Он уходит, возвращается, снова уходит, всякий раз все ниже пригибаясь к земле. Сначала он перенес все ульи с деревянными рамами, которые легче перетаскивать. Осталось перенести ульи с соломенным верхом, более хрупкие, которые надо поднимать за низ. И всякий раз, как отец подходит к повозке, Люка получает бесплатный совет:

— Особых стерв тут нет, но не забывай о щеколде. — Или: — Никогда не окуривай слишком сильно. Я, к примеру, никогда не пользовался мехами. — А ставя последний улей, умильно так говорит: — Когда цветы залиты дождем, побалуй их немножко… Остатки варенья со стенок, соскребыши с кастрюль из-под сиропа — сколько мы всего этого им передавали, а, Селина?

— Копейка в копейку, — сухо отвечает Люка, кидая отцу с высоты своей повозки пачку купюр.

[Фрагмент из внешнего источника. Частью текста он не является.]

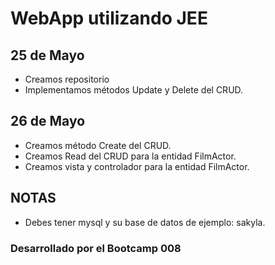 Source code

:# WebApp utilizando JEE

## 25 de Mayo
- Creamos repositorio
- Implementamos métodos Update y Delete del CRUD.

## 26 de Mayo
- Creamos método Create del CRUD.
- Creamos Read del CRUD para la entidad FilmActor.
- Creamos vista y controlador para la entidad FilmActor.

## NOTAS
- Debes tener mysql y su base de datos de ejemplo: sakyla.

### Desarrollado por el Bootcamp 008
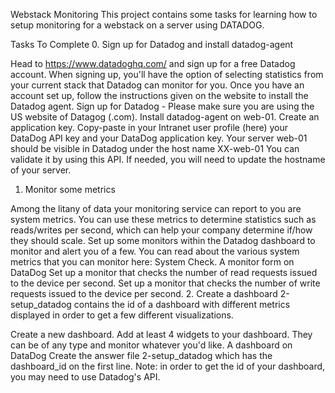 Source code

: Webstack Monitoring
This project contains some tasks for learning how to setup monitoring for a webstack on a server using DATADOG.

Tasks To Complete
 0. Sign up for Datadog and install datadog-agent

Head to https://www.datadoghq.com/ and sign up for a free Datadog account. When signing up, you'll have the option of selecting statistics from your current stack that Datadog can monitor for you. Once you have an account set up, follow the instructions given on the website to install the Datadog agent.
Sign up for Datadog - Please make sure you are using the US website of Datagog (.com).
Install datadog-agent on web-01.
Create an application key.
Copy-paste in your Intranet user profile (here) your DataDog API key and your DataDog application key.
Your server web-01 should be visible in Datadog under the host name XX-web-01
You can validate it by using this API.
If needed, you will need to update the hostname of your server.
 1. Monitor some metrics

Among the litany of data your monitoring service can report to you are system metrics. You can use these metrics to determine statistics such as reads/writes per second, which can help your company determine if/how they should scale. Set up some monitors within the Datadog dashboard to monitor and alert you of a few. You can read about the various system metrics that you can monitor here: System Check. A monitor form on DataDog
Set up a monitor that checks the number of read requests issued to the device per second.
Set up a monitor that checks the number of write requests issued to the device per second.
 2. Create a dashboard
2-setup_datadog contains the id of a dashboard with different metrics displayed in order to get a few different visualizations.

Create a new dashboard.
Add at least 4 widgets to your dashboard. They can be of any type and monitor whatever you'd like. A dashboard on DataDog
Create the answer file 2-setup_datadog which has the dashboard_id on the first line. Note: in order to get the id of your dashboard, you may need to use Datadog's API.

— Копейка в копейку, ах, да, конечно.

Люка тотчас щелкает кнутом. Должно быть, неплохое обтяпал дельце, раз так спешит. Папа сует бумажки в карман, не пересчитав их, и делает три-четыре шага следом за повозкой, за своими пчелами, которых от него увозят. Потом, резко повернувшись на каблуке, с перекошенным лицом бежит в свой кабинет. Жюльена, которая тоже наблюдала всю эту сцену, пересекает улицу в красных домашних туфлях с черными помпонами. Я обнаруживаю ее в большой комнате — она уже заводит мамашу.

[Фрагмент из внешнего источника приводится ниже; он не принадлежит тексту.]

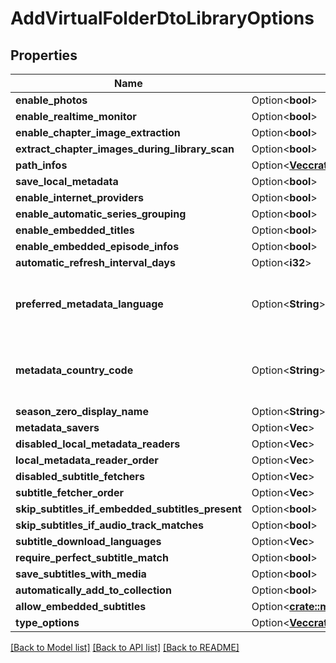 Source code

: # AddVirtualFolderDtoLibraryOptions

## Properties

Name | Type | Description | Notes
------------ | ------------- | ------------- | -------------
**enable_photos** | Option<**bool**> |  | [optional]
**enable_realtime_monitor** | Option<**bool**> |  | [optional]
**enable_chapter_image_extraction** | Option<**bool**> |  | [optional]
**extract_chapter_images_during_library_scan** | Option<**bool**> |  | [optional]
**path_infos** | Option<[**Vec<crate::models::MediaPathInfo>**](MediaPathInfo.md)> |  | [optional]
**save_local_metadata** | Option<**bool**> |  | [optional]
**enable_internet_providers** | Option<**bool**> |  | [optional]
**enable_automatic_series_grouping** | Option<**bool**> |  | [optional]
**enable_embedded_titles** | Option<**bool**> |  | [optional]
**enable_embedded_episode_infos** | Option<**bool**> |  | [optional]
**automatic_refresh_interval_days** | Option<**i32**> |  | [optional]
**preferred_metadata_language** | Option<**String**> | Gets or sets the preferred metadata language. | [optional]
**metadata_country_code** | Option<**String**> | Gets or sets the metadata country code. | [optional]
**season_zero_display_name** | Option<**String**> |  | [optional]
**metadata_savers** | Option<**Vec<String>**> |  | [optional]
**disabled_local_metadata_readers** | Option<**Vec<String>**> |  | [optional]
**local_metadata_reader_order** | Option<**Vec<String>**> |  | [optional]
**disabled_subtitle_fetchers** | Option<**Vec<String>**> |  | [optional]
**subtitle_fetcher_order** | Option<**Vec<String>**> |  | [optional]
**skip_subtitles_if_embedded_subtitles_present** | Option<**bool**> |  | [optional]
**skip_subtitles_if_audio_track_matches** | Option<**bool**> |  | [optional]
**subtitle_download_languages** | Option<**Vec<String>**> |  | [optional]
**require_perfect_subtitle_match** | Option<**bool**> |  | [optional]
**save_subtitles_with_media** | Option<**bool**> |  | [optional]
**automatically_add_to_collection** | Option<**bool**> |  | [optional]
**allow_embedded_subtitles** | Option<[**crate::models::EmbeddedSubtitleOptions**](EmbeddedSubtitleOptions.md)> |  | [optional]
**type_options** | Option<[**Vec<crate::models::TypeOptions>**](TypeOptions.md)> |  | [optional]

[[Back to Model list]](../README.md#documentation-for-models) [[Back to API list]](../README.md#documentation-for-api-endpoints) [[Back to README]](../README.md)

— Я-то считала, — говорит мамаша, — что он решил подкормить пчел. А он, идиот, их продал, интересно за сколько. Но все одно — это добрый знак…

— Что это ты так уверена? — возражают ей. — Это, конечно, добрый знак, но ведь ничего пока не произошло. Будь я на твоем месте, я бы устроила скандальчик.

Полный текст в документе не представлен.